I had a particularly crappy day last week. One of those that sneaks up on your for no particular reason. Nothing remarkable had happened for me to feel a bit down and all over the place, I just did. Which kinda makes it harder to deal with. If only there was a reason to explain the feeling. Something that could be done to fix it. How do you explain feeling a bit over it all when only yesterday you were in love with the whole lot of it, and tomorrow you’ll probably be back in love again?
I posted the following over on Instagram and it’s pretty clear I’m not the only one who gets these out of nowhere blue days or that I’m the only one who feels the things you’re not meant to say.
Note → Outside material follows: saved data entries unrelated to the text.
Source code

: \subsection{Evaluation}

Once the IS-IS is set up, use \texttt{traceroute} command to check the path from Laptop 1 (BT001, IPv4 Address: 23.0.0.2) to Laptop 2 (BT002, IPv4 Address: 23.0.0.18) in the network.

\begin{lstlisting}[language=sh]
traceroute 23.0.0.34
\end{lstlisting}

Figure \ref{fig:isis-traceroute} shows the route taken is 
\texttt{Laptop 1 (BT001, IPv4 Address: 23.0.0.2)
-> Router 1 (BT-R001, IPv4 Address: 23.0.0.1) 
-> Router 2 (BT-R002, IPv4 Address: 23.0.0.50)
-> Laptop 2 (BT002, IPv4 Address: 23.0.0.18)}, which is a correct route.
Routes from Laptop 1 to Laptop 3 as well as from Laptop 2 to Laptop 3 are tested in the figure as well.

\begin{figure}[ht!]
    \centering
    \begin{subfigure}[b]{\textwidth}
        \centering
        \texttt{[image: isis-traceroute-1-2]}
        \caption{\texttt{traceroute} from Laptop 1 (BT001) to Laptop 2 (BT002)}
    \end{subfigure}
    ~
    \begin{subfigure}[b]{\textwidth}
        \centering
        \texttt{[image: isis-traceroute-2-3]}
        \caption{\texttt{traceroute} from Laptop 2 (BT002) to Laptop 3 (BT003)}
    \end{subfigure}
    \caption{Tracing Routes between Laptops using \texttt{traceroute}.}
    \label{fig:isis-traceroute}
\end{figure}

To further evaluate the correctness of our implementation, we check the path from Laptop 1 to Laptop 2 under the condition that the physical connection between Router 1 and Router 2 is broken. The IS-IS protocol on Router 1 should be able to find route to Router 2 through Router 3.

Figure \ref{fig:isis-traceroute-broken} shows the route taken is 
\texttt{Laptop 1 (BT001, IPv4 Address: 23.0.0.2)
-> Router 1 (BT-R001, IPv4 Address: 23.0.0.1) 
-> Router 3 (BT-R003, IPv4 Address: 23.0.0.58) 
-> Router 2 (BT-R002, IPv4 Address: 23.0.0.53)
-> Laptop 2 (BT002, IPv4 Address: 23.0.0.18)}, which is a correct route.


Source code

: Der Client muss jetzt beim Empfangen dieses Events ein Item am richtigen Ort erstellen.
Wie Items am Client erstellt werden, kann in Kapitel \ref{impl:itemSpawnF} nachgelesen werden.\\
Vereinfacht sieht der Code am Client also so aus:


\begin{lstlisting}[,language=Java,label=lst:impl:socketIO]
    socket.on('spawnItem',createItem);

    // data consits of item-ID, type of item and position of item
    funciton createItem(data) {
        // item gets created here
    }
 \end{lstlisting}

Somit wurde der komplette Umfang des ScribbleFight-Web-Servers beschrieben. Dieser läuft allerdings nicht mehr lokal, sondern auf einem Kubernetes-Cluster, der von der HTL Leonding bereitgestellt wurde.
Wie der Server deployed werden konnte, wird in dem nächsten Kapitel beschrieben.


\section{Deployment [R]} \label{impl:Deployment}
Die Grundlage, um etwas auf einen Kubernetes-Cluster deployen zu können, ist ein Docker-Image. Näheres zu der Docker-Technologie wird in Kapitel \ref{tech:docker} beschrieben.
You’re not meant to admit that you’re being driven batshit crazy by all the repetition. When every day looks the same and you’re starting to develop a slight twitch from the question ‘why?’ You’re not meant to admit that you’re counting the hours until bedtime or that you’re dying for half an hour to yourself. You’re not meant to admit that you don’t love being Mum every day. That some days you’d love to pack off to work even though it’s completely your choice to stay home with them. You’re not meant to admit it, so instead you sneak away when they’re not looking to eat some chocolate from the secret stash. Distracting yourself from the mild ‘blergh’ feeling that you just can’t shake. Tomorrow is a new day.
Even though the responses were all overwhelmingly positive. And many of you expressed that you too felt this way, by the afternoon I was itching to delete it. As I was starting to feel better it was like I no longer wanted a record of admitting the truth.
That whilst I wouldn’t swap any of it for the world, some days being a Mum is a struggle. Why is it that we’re happy to admit that our jobs suck at times… that we don’t always love going to work but we’d still choose that path if we had to again… yet admitting the same thing about Motherhood feels like we’re being ungrateful.
I ended up leaving the post up there. Instead of trying to distract myself from how I was feeling by trawling social media (my usual go to when I need to ‘escape’), I sat with the feelings for the day. We didn’t really do much. I knew I wasn’t in the mood to deal with public meltdowns or anything particularly productive. And by the end of the day I sent myself to bed when my responses to Eamon’s constant questions became particularly childish and moody.
It’s funny how much brighter life can look on the other side of a nap.
Do you get unexplained blue days too? How do you deal with them?